Entre tradition et modernité, il commence par le portrait intimiste de ses proches dans la veine réaliste, il travaille également sur la figure féminine dans le cadre d'un syncrétisme avec le classicisme, à la manière du portrait de la renaissance ("Femme à la perle", "La blonde Gasconne", "Sibylle")) ainsi également en déclinant le thème de la liseuse de la peinture hollandaise du 17ème siècle ("Liseuse dans la campagne") et celui de la mélancolie à la façon de la Renaissance allemande ("La lecture interrompue").
Avec le recours aux modèles, il pratique la figure pittoresque avec notamment celle de l'Italienne en costume folklorique qui lui permet d'introduire une distanciation par rapport à l'espace-temps contemporain, modèle qu'il met en scène également quand il décline le sujet de l'atelier comme une méditation sur l'art.

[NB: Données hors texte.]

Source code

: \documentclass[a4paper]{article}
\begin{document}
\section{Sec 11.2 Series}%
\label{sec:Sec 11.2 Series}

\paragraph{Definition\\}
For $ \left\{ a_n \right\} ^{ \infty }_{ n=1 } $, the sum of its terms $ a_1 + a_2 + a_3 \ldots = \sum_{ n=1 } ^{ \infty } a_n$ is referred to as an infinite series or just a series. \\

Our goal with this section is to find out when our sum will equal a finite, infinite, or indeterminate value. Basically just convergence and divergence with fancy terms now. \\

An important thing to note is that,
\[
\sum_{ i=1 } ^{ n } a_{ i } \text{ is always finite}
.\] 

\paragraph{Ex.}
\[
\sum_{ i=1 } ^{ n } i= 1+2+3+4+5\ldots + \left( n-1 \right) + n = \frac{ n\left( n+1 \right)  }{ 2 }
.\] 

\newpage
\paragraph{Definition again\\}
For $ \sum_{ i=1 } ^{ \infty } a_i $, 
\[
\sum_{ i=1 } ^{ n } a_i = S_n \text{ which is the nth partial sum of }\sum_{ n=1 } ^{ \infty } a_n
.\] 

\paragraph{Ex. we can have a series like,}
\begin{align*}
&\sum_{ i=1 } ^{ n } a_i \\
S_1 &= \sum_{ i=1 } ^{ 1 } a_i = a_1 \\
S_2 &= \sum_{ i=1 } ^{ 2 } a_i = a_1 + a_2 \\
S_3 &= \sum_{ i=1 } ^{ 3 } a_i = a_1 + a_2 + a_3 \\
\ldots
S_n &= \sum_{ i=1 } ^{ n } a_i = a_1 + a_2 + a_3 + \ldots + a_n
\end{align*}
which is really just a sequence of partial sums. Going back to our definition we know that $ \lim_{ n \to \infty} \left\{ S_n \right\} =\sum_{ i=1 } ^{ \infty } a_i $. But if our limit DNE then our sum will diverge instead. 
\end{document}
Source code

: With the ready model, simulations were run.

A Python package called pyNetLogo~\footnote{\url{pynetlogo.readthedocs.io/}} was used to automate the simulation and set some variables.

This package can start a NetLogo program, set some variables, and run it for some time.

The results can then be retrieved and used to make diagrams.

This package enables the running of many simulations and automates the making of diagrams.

Si pour le nu, la facture de "Marietta ou l'Odalisque romaine" de 1843 à la manière d'Ingres est cependant détachée de tout contexte quel qu'il soit, pour les superbes nus réalisés postérieurement Corot réintroduit la distanciation avec le "prétexte" mythologique ("Bacchante au tambourin", "La Bacchante à la panthère") qui lui permet, également aiguillonné par l'audacieux "Déjeuner sur l'herbe" de Edouard Manet qui combine paysage, portrait et nu, de travailler la fusion de la figure et du paysage.
Et en 1874, un an avant sa mort à 79 ans, il saute le pas ultime de la fusion de la modernité et de l'idéal clasique avec "La Dame en bleu", dernier portrait de Emma Daubigny, son modèle favori, en costume contemporain et pensive entre deux tableaux de paysage.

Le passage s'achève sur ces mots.